Don't Sleep on Sundaey

A GLOBAL PANDEMIC may have diminished the media onslaught the Propeller Books publicity machine had planned for the release of our first poetry title, but you can’t keep a good poet down. Kirsten Ihns is a force, and we’re not the only ones who think so. Check out some highlights from Antony Madrid’s rave review of Ihns’s debut collection, sundaey:

You know who’s good? Kirsten Ihns. Her first book just came out: Sundaey. You don’t wanna miss this one. You only see this kind of freshness and spontaneity five, six times a decade.

And that’s just the start.

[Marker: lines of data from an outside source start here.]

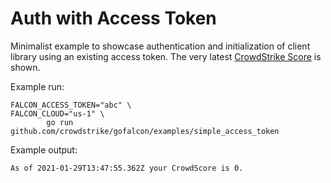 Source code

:# Auth with Access Token

Minimalist example to showcase authentication and initialization of client library using an existing access token. The very latest [CrowdStrike Score](https://www.crowdstrike.com/blog/tech-center/crowdscore-efficiency/) is shown.

Example run:
```
FALCON_ACCESS_TOKEN="abc" \
FALCON_CLOUD="us-1" \
        go run github.com/crowdstrike/gofalcon/examples/simple_access_token
```

Example output:
```
As of 2021-01-29T13:47:55.362Z your CrowdScore is 0.
```
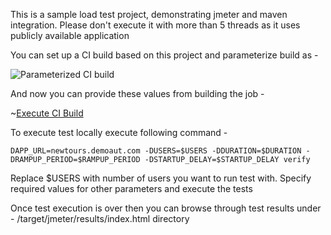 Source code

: This is a sample load test project, demonstrating jmeter and maven integration.
Please don't execute it with more than 5 threads as it uses publicly available application

You can set up a CI build based on this project and parameterize build as -

![Parameterized CI build](http://www.awesomescreenshot.com/image/695012/6b3ff35f6b855e90be9a3116fb59e597)

And now you can provide these values from building the job - 

~[Execute CI Build](http://www.awesomescreenshot.com/image/695039/1cddf23e40cf73533781cd2c244084a3)


To execute test locally execute following command - 

```
DAPP_URL=newtours.demoaut.com -DUSERS=$USERS -DDURATION=$DURATION -DRAMPUP_PERIOD=$RAMPUP_PERIOD -DSTARTUP_DELAY=$STARTUP_DELAY verify
```
    
Replace $USERS with number of users you want to run test with. Specify required values for other parameters and execute the tests

Once test execution is over then you can browse through test results under - /target/jmeter/results/index.html directory 



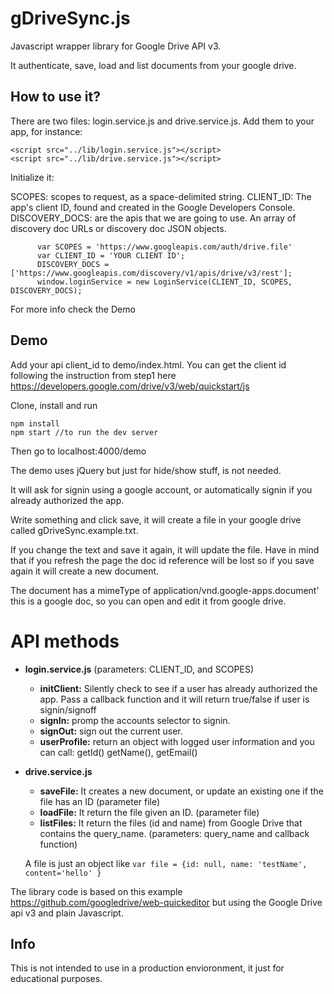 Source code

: # gDriveSync.js
Javascript wrapper library for Google Drive API v3.

It authenticate, save, load and list documents from your google drive.

## How to use it?
There are two files: login.service.js and drive.service.js. 
Add them to your app, for instance:
```    
<script src="../lib/login.service.js"></script>
<script src="../lib/drive.service.js"></script>
```

Initialize it:

SCOPES: scopes to request, as a space-delimited string. 
CLIENT_ID: The app's client ID, found and created in the Google Developers Console.
DISCOVERY_DOCS: are the apis that we are going to use. An array of discovery doc URLs or discovery doc JSON objects.
      
```
      var SCOPES = 'https://www.googleapis.com/auth/drive.file'
      var CLIENT_ID = 'YOUR CLIENT ID';
      DISCOVERY_DOCS = ['https://www.googleapis.com/discovery/v1/apis/drive/v3/rest'];
      window.loginService = new LoginService(CLIENT_ID, SCOPES, DISCOVERY_DOCS);
```
For more info check the Demo


## Demo

Add your api client_id to demo/index.html. You can get the client id following the instruction
from step1 here https://developers.google.com/drive/v3/web/quickstart/js

Clone, install and run
```
npm install
npm start //to run the dev server
```

Then go to localhost:4000/demo

The demo uses jQuery but just for hide/show stuff, is not needed.

It will ask for signin using a google account, or automatically signin if you already authorized the app. 

Write something and click save, it will create a file in your google drive called gDriveSync.example.txt.

If you change the text and save it again, it will update the file. Have in mind that if you refresh the page the doc id reference will be lost so if you save again it will create a new document. 

The document has a mimeType of application/vnd.google-apps.document' this is a google doc, so you can open and edit it from google drive.


# API methods

- **login.service.js** (parameters: CLIENT_ID, and SCOPES)
  - **initClient:** Silently check to see if a user has already authorized the app. Pass a callback function and it will return true/false if user is signin/signoff
  - **signIn:** promp the accounts selector to signin.
  - **signOut:** sign out the current user.
  - **userProfile:** return an object with logged user information and you can call: getId() getName(), getEmail()


- **drive.service.js**
  - **saveFile:** It creates a new document, or update an existing one if the file has an ID (parameter file)
  - **loadFile:** It return the file given an ID. (parameter file)
  - **listFiles:** It return the files (id and name) from Google Drive that contains the query_name. (parameters: query_name and callback function)
  
  
  A file is just an object like `var file = {id: null, name: 'testName', content='hello' }`



The library code is based on this example https://github.com/googledrive/web-quickeditor but using the Google Drive api v3 and plain Javascript.

## Info

This is not intended to use in a production envioronment, it just for educational purposes.
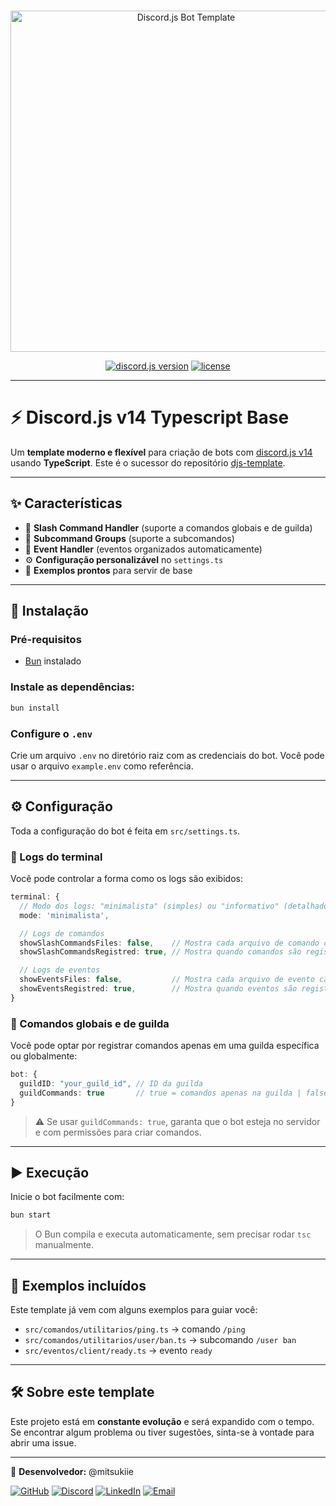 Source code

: <div align="center">
  <br />
  <p>
    <img src="https://i.imgur.com/LAV5caA.png" width="546" alt="Discord.js Bot Template" />
  </p>

  <p>
    <a href="https://discord.js.org/"><img src="https://img.shields.io/badge/dynamic/json?url=https%3A%2F%2Fgithub.com%2Fmitsukiie%2FDiscord-Base-Typescript%2Fraw%2Fmain%2Fpackage.json&query=%24.dependencies%5B%22discord.js%22%5D&logo=discord&logoColor=ffffff&label=discord.js" alt="discord.js version"></a>
    <a href="./LICENSE"><img src="https://img.shields.io/github/license/mitsukiie/Discord-Base-Typescript" alt="license"></a>
  </p>
</div>

---

# ⚡ Discord.js v14 Typescript Base

Um **template moderno e flexível** para criação de bots com [discord.js v14](https://discord.js.org) usando **TypeScript**.
Este é o sucessor do repositório [djs-template](https://github.com/mitsukiie/Discord-Base-Javascript).

---

## ✨ Características

* 📂 **Slash Command Handler** (suporte a comandos globais e de guilda)
* 🧩 **Subcommand Groups** (suporte a subcomandos)
* 🎯 **Event Handler** (eventos organizados automaticamente)
* ⚙️ **Configuração personalizável** no `settings.ts`
* 📝 **Exemplos prontos** para servir de base

---

## 🚀 Instalação

### Pré-requisitos

* [Bun](https://bun.sh/) instalado

### Instale as dependências:

```bash
bun install
```

### Configure o `.env`

Crie um arquivo `.env` no diretório raiz com as credenciais do bot.
Você pode usar o arquivo `example.env` como referência.

---

## ⚙️ Configuração

Toda a configuração do bot é feita em `src/settings.ts`.

### 🔹 Logs do terminal

Você pode controlar a forma como os logs são exibidos:

```ts
terminal: {
  // Modo dos logs: "minimalista" (simples) ou "informativo" (detalhado)
  mode: 'minimalista',

  // Logs de comandos
  showSlashCommandsFiles: false,    // Mostra cada arquivo de comando carregado
  showSlashCommandsRegistred: true, // Mostra quando comandos são registrados na API

  // Logs de eventos
  showEventsFiles: false,           // Mostra cada arquivo de evento carregado
  showEventsRegistred: true,        // Mostra quando eventos são registrados no client
}
```

### 🔹 Comandos globais e de guilda

Você pode optar por registrar comandos apenas em uma guilda específica ou globalmente:

```ts
bot: {
  guildID: "your_guild_id", // ID da guilda
  guildCommands: true       // true = comandos apenas na guilda | false = comandos globais
}
```

> ⚠️ Se usar `guildCommands: true`, garanta que o bot esteja no servidor e com permissões para criar comandos.

---

## ▶️ Execução

Inicie o bot facilmente com:

```bash
bun start
```

> O Bun compila e executa automaticamente, sem precisar rodar `tsc` manualmente.

---

## 📂 Exemplos incluídos

Este template já vem com alguns exemplos para guiar você:

* `src/comandos/utilitarios/ping.ts` → comando `/ping`
* `src/comandos/utilitarios/user/ban.ts` → subcomando `/user ban`
* `src/eventos/client/ready.ts` → evento `ready`

---

## 🛠️ Sobre este template

Este projeto está em **constante evolução** e será expandido com o tempo.
Se encontrar algum problema ou tiver sugestões, sinta-se à vontade para abrir uma issue.

---

🔹 **Desenvolvedor:** @mitsukiie

[![GitHub](https://img.shields.io/badge/GitHub-000?logo=github&logoColor=white)](https://github.com/mitsukiie) 
[![Discord](https://img.shields.io/badge/Discord-5865F2?logo=discord\&logoColor=white)](https://discord.com/users/1098021115571490947)
[![LinkedIn](https://img.shields.io/badge/LinkedIn-0A66C2?logo=linkedin\&logoColor=white)](https://www.linkedin.com/in/caio-victor-66715b309/)
[![Email](https://img.shields.io/badge/Email-EA4335?logo=gmail\&logoColor=white)](mailto:c.victor3815@gmail.com)
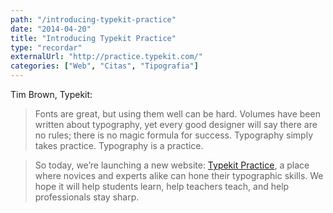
```yaml
---
path: "/introducing-typekit-practice"
date: "2014-04-20"
title: "Introducing Typekit Practice"
type: "recordar"
externalUrl: "http://practice.typekit.com/"
categories: ["Web", "Citas", "Tipografia"]
---
```


Tim Brown, Typekit:

> Fonts are great, but using them well can be hard. Volumes have been written about typography, yet every good designer will say there are no rules; there is no magic formula for success. Typography simply takes practice. Typography is a practice.

> So today, we’re launching a new website: [Typekit Practice](http://practice.typekit.com/), a place where novices and experts alike can hone their typographic skills. We hope it will help students learn, help teachers teach, and help professionals stay sharp.
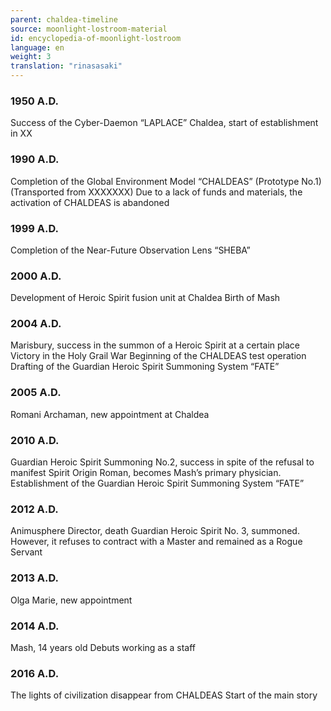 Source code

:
 ```yaml
---
parent: chaldea-timeline
source: moonlight-lostroom-material
id: encyclopedia-of-moonlight-lostroom
language: en
weight: 3
translation: "rinasasaki"
---
```


### 1950 A.D.

Success of the Cyber-Daemon “LAPLACE”
Chaldea, start of establishment in XX

### 1990 A.D.

Completion of the Global Environment Model “CHALDEAS” (Prototype No.1)
(Transported from XXXXXXX)
Due to a lack of funds and materials, the activation of CHALDEAS is abandoned

### 1999 A.D.

Completion of the Near-Future Observation Lens “SHEBA”

### 2000 A.D.

Development of Heroic Spirit fusion unit at Chaldea
Birth of Mash

### 2004 A.D.

Marisbury, success in the summon of a Heroic Spirit at a certain place
Victory in the Holy Grail War
Beginning of the CHALDEAS test operation
Drafting of the Guardian Heroic Spirit Summoning System “FATE”

### 2005 A.D.

Romani Archaman, new appointment at Chaldea

### 2010 A.D.

Guardian Heroic Spirit Summoning No.2, success in spite of the refusal to manifest Spirit Origin
Roman, becomes Mash’s primary physician.
Establishment of the Guardian Heroic Spirit Summoning System “FATE”

### 2012 A.D.

Animusphere Director, death
Guardian Heroic Spirit No. 3, summoned. However, it refuses to contract with a Master and remained as a Rogue Servant

### 2013 A.D.

Olga Marie, new appointment

### 2014 A.D.

Mash, 14 years old
Debuts working as a staff

### 2016 A.D.

The lights of civilization disappear from CHALDEAS
Start of the main story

Madrid goes on to say:

If you set about making your first book with your eyes steady on the prize (“What do I really like? what do I actually get off on?”) you might coin a classic. That’s what I think we’re looking at here.

This is correct. And we are not biased. (We are biased. We are the publisher.) And in good/bad news for our poetry editor who also runs a page-tinting process in his book arts workshop, Madrid acknowledges that workshop’s work:

Just a word, in closing, about the physical properties of the book. The edges of the pages are stained hot pink. The pages themselves are especially floppy. There are places in the poems where diagram-like empty rectangles and squares appear.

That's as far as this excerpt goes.